- Problem to work on -
Find the lines below that contain the string "files". Copy each one.

-------- Supplied entries

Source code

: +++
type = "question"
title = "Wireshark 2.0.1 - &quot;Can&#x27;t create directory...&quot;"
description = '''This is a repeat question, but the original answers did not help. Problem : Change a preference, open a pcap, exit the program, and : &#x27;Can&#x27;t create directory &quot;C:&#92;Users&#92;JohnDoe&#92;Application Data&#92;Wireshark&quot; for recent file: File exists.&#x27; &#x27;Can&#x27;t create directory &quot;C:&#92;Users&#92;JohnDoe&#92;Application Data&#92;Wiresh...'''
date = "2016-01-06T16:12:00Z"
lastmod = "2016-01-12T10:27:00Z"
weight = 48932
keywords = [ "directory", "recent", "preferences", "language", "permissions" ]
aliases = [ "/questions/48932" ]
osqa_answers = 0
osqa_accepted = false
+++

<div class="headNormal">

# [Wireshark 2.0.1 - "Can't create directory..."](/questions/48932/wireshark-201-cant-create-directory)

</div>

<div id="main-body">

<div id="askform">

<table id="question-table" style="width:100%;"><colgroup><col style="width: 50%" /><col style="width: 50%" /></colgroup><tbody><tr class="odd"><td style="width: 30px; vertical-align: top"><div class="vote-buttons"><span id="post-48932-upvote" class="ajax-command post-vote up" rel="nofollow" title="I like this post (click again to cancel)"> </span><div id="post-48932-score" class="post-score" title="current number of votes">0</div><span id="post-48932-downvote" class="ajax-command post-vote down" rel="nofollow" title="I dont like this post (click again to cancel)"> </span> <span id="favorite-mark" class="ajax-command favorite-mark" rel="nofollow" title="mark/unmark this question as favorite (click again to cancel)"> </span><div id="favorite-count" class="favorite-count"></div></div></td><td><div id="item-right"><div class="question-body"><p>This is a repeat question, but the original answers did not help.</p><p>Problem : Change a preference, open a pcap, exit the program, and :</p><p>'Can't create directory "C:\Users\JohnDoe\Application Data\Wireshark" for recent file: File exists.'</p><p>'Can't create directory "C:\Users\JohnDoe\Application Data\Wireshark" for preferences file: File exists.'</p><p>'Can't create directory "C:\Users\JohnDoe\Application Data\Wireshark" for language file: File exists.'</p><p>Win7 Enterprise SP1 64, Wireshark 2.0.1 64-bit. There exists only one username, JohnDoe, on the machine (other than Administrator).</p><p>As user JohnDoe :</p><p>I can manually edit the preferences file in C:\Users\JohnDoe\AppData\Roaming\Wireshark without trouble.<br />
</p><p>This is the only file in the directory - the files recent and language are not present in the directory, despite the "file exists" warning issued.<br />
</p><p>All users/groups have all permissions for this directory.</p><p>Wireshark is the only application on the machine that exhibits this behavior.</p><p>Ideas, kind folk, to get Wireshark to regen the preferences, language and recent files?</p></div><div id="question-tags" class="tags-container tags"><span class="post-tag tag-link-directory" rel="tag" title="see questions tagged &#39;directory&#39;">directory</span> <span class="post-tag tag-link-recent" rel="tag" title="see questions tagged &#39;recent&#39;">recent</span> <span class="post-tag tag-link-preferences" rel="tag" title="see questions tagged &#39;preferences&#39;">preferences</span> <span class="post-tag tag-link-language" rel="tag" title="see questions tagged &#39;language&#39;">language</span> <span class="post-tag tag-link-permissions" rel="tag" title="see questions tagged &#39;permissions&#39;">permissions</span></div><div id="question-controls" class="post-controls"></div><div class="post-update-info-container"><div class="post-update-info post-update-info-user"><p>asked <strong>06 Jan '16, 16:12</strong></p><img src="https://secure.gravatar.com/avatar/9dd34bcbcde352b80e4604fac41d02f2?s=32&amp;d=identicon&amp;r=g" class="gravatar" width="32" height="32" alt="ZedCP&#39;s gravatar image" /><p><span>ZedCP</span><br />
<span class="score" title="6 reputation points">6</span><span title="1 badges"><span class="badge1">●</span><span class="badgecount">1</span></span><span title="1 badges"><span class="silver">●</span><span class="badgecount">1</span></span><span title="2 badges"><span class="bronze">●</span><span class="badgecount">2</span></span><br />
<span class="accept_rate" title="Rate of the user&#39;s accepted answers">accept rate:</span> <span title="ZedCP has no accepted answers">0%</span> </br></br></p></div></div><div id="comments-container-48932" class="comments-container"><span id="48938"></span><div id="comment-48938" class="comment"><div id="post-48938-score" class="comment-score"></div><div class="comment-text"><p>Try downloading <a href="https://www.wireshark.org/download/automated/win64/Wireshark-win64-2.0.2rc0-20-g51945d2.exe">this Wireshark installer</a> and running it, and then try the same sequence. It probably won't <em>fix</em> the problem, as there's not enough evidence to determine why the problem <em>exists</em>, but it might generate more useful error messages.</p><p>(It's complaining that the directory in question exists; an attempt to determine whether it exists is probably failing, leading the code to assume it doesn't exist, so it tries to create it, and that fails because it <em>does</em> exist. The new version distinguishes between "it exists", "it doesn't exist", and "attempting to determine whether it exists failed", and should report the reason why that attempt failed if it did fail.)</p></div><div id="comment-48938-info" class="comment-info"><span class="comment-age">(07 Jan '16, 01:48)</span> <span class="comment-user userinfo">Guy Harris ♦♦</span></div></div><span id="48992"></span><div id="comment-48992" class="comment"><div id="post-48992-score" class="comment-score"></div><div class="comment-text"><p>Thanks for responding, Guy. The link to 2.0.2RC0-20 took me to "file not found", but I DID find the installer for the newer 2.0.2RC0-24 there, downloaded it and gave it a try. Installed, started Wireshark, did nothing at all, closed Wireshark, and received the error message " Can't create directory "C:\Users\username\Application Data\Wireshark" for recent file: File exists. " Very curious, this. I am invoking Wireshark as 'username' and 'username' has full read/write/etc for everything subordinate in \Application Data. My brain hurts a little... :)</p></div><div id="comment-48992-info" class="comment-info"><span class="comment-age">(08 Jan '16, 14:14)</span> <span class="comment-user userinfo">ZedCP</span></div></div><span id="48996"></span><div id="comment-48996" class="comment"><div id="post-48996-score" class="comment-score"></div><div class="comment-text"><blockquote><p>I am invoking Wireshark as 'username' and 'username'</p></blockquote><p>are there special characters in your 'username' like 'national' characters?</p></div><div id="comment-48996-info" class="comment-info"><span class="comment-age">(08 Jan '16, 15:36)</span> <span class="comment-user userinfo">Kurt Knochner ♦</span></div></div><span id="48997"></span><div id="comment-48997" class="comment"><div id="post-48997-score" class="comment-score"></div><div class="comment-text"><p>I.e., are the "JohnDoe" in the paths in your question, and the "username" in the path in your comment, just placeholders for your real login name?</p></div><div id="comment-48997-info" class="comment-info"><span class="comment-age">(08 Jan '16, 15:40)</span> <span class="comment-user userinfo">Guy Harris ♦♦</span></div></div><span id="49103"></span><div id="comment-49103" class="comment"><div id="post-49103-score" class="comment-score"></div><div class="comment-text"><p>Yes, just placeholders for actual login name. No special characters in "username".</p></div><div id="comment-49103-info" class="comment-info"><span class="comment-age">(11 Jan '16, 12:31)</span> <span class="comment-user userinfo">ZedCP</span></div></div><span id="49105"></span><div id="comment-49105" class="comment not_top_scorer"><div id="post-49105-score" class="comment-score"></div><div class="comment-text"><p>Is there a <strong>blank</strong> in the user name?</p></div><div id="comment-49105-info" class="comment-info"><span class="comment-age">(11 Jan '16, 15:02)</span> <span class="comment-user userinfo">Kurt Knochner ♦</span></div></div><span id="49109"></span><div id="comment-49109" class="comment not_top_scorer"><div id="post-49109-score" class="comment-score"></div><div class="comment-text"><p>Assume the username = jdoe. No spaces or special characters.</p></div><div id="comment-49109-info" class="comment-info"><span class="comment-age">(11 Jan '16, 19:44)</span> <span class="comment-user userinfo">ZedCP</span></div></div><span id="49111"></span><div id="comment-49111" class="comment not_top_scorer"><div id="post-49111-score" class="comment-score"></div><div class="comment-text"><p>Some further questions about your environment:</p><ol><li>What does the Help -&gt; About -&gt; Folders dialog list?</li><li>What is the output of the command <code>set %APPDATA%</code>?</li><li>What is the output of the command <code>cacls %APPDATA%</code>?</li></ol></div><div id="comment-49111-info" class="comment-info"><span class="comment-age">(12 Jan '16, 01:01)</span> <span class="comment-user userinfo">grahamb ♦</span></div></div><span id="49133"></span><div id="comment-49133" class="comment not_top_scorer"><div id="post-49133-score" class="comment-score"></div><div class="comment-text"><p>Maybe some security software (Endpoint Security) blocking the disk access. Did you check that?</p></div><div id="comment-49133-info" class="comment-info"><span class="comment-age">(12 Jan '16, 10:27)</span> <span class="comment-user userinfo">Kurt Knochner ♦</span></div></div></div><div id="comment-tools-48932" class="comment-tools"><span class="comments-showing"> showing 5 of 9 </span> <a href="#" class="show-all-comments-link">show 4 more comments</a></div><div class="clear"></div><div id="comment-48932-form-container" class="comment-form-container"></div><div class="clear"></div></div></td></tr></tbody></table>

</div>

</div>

----------------

- Exercise result -
</p><p>This is the only file in the directory - the files recent and language are not present in the directory, despite the "file exists" warning issued.<br />
</p><p>All users/groups have all permissions for this directory.</p><p>Wireshark is the only application on the machine that exhibits this behavior.</p><p>Ideas, kind folk, to get Wireshark to regen the preferences, language and recent files?</p></div><div id="question-tags" class="tags-container tags"><span class="post-tag tag-link-directory" rel="tag" title="see questions tagged &#39;directory&#39;">directory</span> <span class="post-tag tag-link-recent" rel="tag" title="see questions tagged &#39;recent&#39;">recent</span> <span class="post-tag tag-link-preferences" rel="tag" title="see questions tagged &#39;preferences&#39;">preferences</span> <span class="post-tag tag-link-language" rel="tag" title="see questions tagged &#39;language&#39;">language</span> <span class="post-tag tag-link-permissions" rel="tag" title="see questions tagged &#39;permissions&#39;">permissions</span></div><div id="question-controls" class="post-controls"></div><div class="post-update-info-container"><div class="post-update-info post-update-info-user"><p>asked <strong>06 Jan '16, 16:12</strong></p><img src="https://secure.gravatar.com/avatar/9dd34bcbcde352b80e4604fac41d02f2?s=32&amp;d=identicon&amp;r=g" class="gravatar" width="32" height="32" alt="ZedCP&#39;s gravatar image" /><p><span>ZedCP</span><br />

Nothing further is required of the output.